Although targeted therapies are considered first-line standard therapy for many oncogene-driven lung cancers, treatment options for patients with ERBB2-mutated lung cancer are limited. Recently, specific drugs like trastuzumab deruxtecan (T-DXd) and zongertinib have been developed that are directed against ERBB2 and responses to these drugs have been observed in ERBB2-mutated lung cancers in patients. However, some tumors only respond poorly to treatment and ultimately all patients unfortunately develop therapy resistance resulting in cancer regrowth.

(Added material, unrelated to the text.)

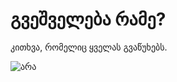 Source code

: # გვეშველება რამე?

კითხვა, რომელიც ყველას გვაწუხებს.

![არა](https://raw.githubusercontent.com/Mamaduka/gveshvelebarame/master/assets/no.gif)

The underlying mechanisms involved in response and resistance to therapies in ERBB2-mutated lung cancer are largely unknown. Having such knowledge is critical for choosing the most effective treatment for individual patients. Furthermore, to date, T-DXd and zongertinib are the only FDA-approved therapies in ERBB2-mutated lung cancer and neither are first-line treatment options available for standard use.

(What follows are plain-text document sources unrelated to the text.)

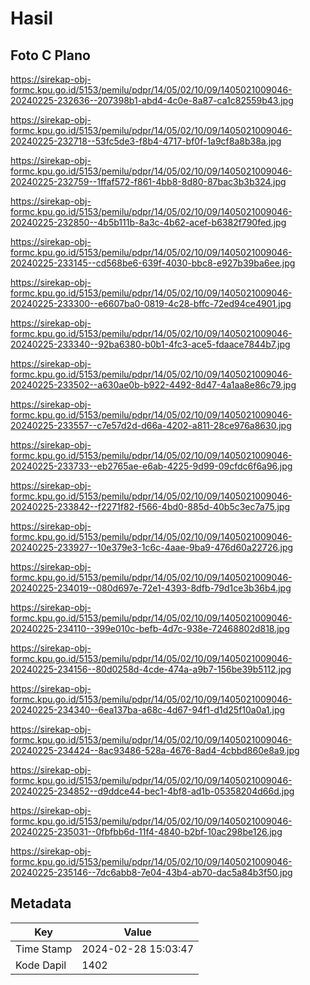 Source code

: # Hasil

## Foto C Plano

https://sirekap-obj-formc.kpu.go.id/5153/pemilu/pdpr/14/05/02/10/09/1405021009046-20240225-232636--207398b1-abd4-4c0e-8a87-ca1c82559b43.jpg

https://sirekap-obj-formc.kpu.go.id/5153/pemilu/pdpr/14/05/02/10/09/1405021009046-20240225-232718--53fc5de3-f8b4-4717-bf0f-1a9cf8a8b38a.jpg

https://sirekap-obj-formc.kpu.go.id/5153/pemilu/pdpr/14/05/02/10/09/1405021009046-20240225-232759--1ffaf572-f861-4bb8-8d80-87bac3b3b324.jpg

https://sirekap-obj-formc.kpu.go.id/5153/pemilu/pdpr/14/05/02/10/09/1405021009046-20240225-232850--4b5b111b-8a3c-4b62-acef-b6382f790fed.jpg

https://sirekap-obj-formc.kpu.go.id/5153/pemilu/pdpr/14/05/02/10/09/1405021009046-20240225-233145--cd568be6-639f-4030-bbc8-e927b39ba6ee.jpg

https://sirekap-obj-formc.kpu.go.id/5153/pemilu/pdpr/14/05/02/10/09/1405021009046-20240225-233300--e6607ba0-0819-4c28-bffc-72ed94ce4901.jpg

https://sirekap-obj-formc.kpu.go.id/5153/pemilu/pdpr/14/05/02/10/09/1405021009046-20240225-233340--92ba6380-b0b1-4fc3-ace5-fdaace7844b7.jpg

https://sirekap-obj-formc.kpu.go.id/5153/pemilu/pdpr/14/05/02/10/09/1405021009046-20240225-233502--a630ae0b-b922-4492-8d47-4a1aa8e86c79.jpg

https://sirekap-obj-formc.kpu.go.id/5153/pemilu/pdpr/14/05/02/10/09/1405021009046-20240225-233557--c7e57d2d-d66a-4202-a811-28ce976a8630.jpg

https://sirekap-obj-formc.kpu.go.id/5153/pemilu/pdpr/14/05/02/10/09/1405021009046-20240225-233733--eb2765ae-e6ab-4225-9d99-09cfdc6f6a96.jpg

https://sirekap-obj-formc.kpu.go.id/5153/pemilu/pdpr/14/05/02/10/09/1405021009046-20240225-233842--f2271f82-f566-4bd0-885d-40b5c3ec7a75.jpg

https://sirekap-obj-formc.kpu.go.id/5153/pemilu/pdpr/14/05/02/10/09/1405021009046-20240225-233927--10e379e3-1c6c-4aae-9ba9-476d60a22726.jpg

https://sirekap-obj-formc.kpu.go.id/5153/pemilu/pdpr/14/05/02/10/09/1405021009046-20240225-234019--080d697e-72e1-4393-8dfb-79d1ce3b36b4.jpg

https://sirekap-obj-formc.kpu.go.id/5153/pemilu/pdpr/14/05/02/10/09/1405021009046-20240225-234110--399e010c-befb-4d7c-938e-72468802d818.jpg

https://sirekap-obj-formc.kpu.go.id/5153/pemilu/pdpr/14/05/02/10/09/1405021009046-20240225-234156--80d0258d-4cde-474a-a9b7-156be39b5112.jpg

https://sirekap-obj-formc.kpu.go.id/5153/pemilu/pdpr/14/05/02/10/09/1405021009046-20240225-234340--6ea137ba-a68c-4d67-94f1-d1d25f10a0a1.jpg

https://sirekap-obj-formc.kpu.go.id/5153/pemilu/pdpr/14/05/02/10/09/1405021009046-20240225-234424--8ac93486-528a-4676-8ad4-4cbbd860e8a9.jpg

https://sirekap-obj-formc.kpu.go.id/5153/pemilu/pdpr/14/05/02/10/09/1405021009046-20240225-234852--d9ddce44-bec1-4bf8-ad1b-05358204d66d.jpg

https://sirekap-obj-formc.kpu.go.id/5153/pemilu/pdpr/14/05/02/10/09/1405021009046-20240225-235031--0fbfbb6d-11f4-4840-b2bf-10ac298be126.jpg

https://sirekap-obj-formc.kpu.go.id/5153/pemilu/pdpr/14/05/02/10/09/1405021009046-20240225-235146--7dc6abb8-7e04-43b4-ab70-dac5a84b3f50.jpg


## Metadata

| Key        | Value               |
| ---------- | ------------------- |
| Time Stamp | 2024-02-28 15:03:47 |
| Kode Dapil | 1402                |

We recently discovered that a category of genes called tumor suppressor genes (TSGs) are among the most frequently mutated genes in addition to ERBB2 in ERBB2-mutated lung cancers. In a small cohort of patients with ERBB2-mutated lung cancers who received chemotherapy, we found that those with tumors with additional TSG mutations had poor clinical outcomes. However, the underlying molecular mechanisms by which TSGs are involved in response and resistance to specific treatments including T-DXd and zongertinib are unknown.

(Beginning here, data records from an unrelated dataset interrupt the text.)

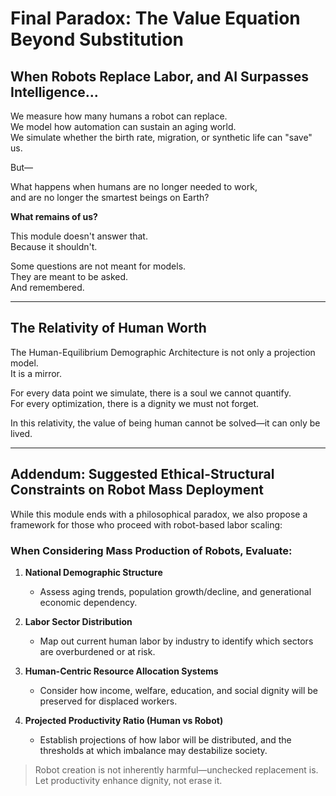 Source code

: # Final Paradox: The Value Equation Beyond Substitution

## When Robots Replace Labor, and AI Surpasses Intelligence...

We measure how many humans a robot can replace.  
We model how automation can sustain an aging world.  
We simulate whether the birth rate, migration, or synthetic life can "save" us.

But—

What happens when humans are no longer needed to work,  
and are no longer the smartest beings on Earth?

**What remains of us?**

This module doesn't answer that.  
Because it shouldn't.

Some questions are not meant for models.  
They are meant to be asked.  
And remembered.

---

## The Relativity of Human Worth

The Human-Equilibrium Demographic Architecture is not only a projection model.  
It is a mirror.

For every data point we simulate, there is a soul we cannot quantify.  
For every optimization, there is a dignity we must not forget.

In this relativity, the value of being human cannot be solved—it can only be lived.

---

## Addendum: Suggested Ethical-Structural Constraints on Robot Mass Deployment

While this module ends with a philosophical paradox, we also propose a framework for those who proceed with robot-based labor scaling:

### When Considering Mass Production of Robots, Evaluate:

1. **National Demographic Structure**
   - Assess aging trends, population growth/decline, and generational economic dependency.

2. **Labor Sector Distribution**
   - Map out current human labor by industry to identify which sectors are overburdened or at risk.

3. **Human-Centric Resource Allocation Systems**
   - Consider how income, welfare, education, and social dignity will be preserved for displaced workers.

4. **Projected Productivity Ratio (Human vs Robot)**
   - Establish projections of how labor will be distributed, and the thresholds at which imbalance may destabilize society.

> Robot creation is not inherently harmful—unchecked replacement is.
> Let productivity enhance dignity, not erase it.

In this proposed study, I will investigate the clinical features and outcomes among patients with ERBB2-mutated lung cancer whose cancers have TSG mutations included in a large database. I will investigate whether certain treatments work better in tumors with specific TSG mutations. Next, I will study the role of TSGs using a genetically engineered mouse model of ERBB2-mutant lung cancer. Specifically, I will investigate whether TSGs contribute to ERBB2-mutant lung cancer growth and sensitivity to T-DXd and zongertinib. I hypothesize that TSGs are functionally relevant and determine patterns of lung cancer growth and treatment responses in ERBB2-mutant lung cancer and that different TSGs will have different effects on sensitivity to TDXd or zongertinib. Overall, this work will shed light on the clinical and biological consequences of TSGs in ERBB2-mutant lung cancer and it will identify lung cancers that are associated with poor clinical outcomes to therapies. This proposed work will therefore contribute to a better understanding of response and resistance in patients with ERBB2-mutant lung cancer, which will ultimately help us to understand how to optimally treat individual patients with this disease.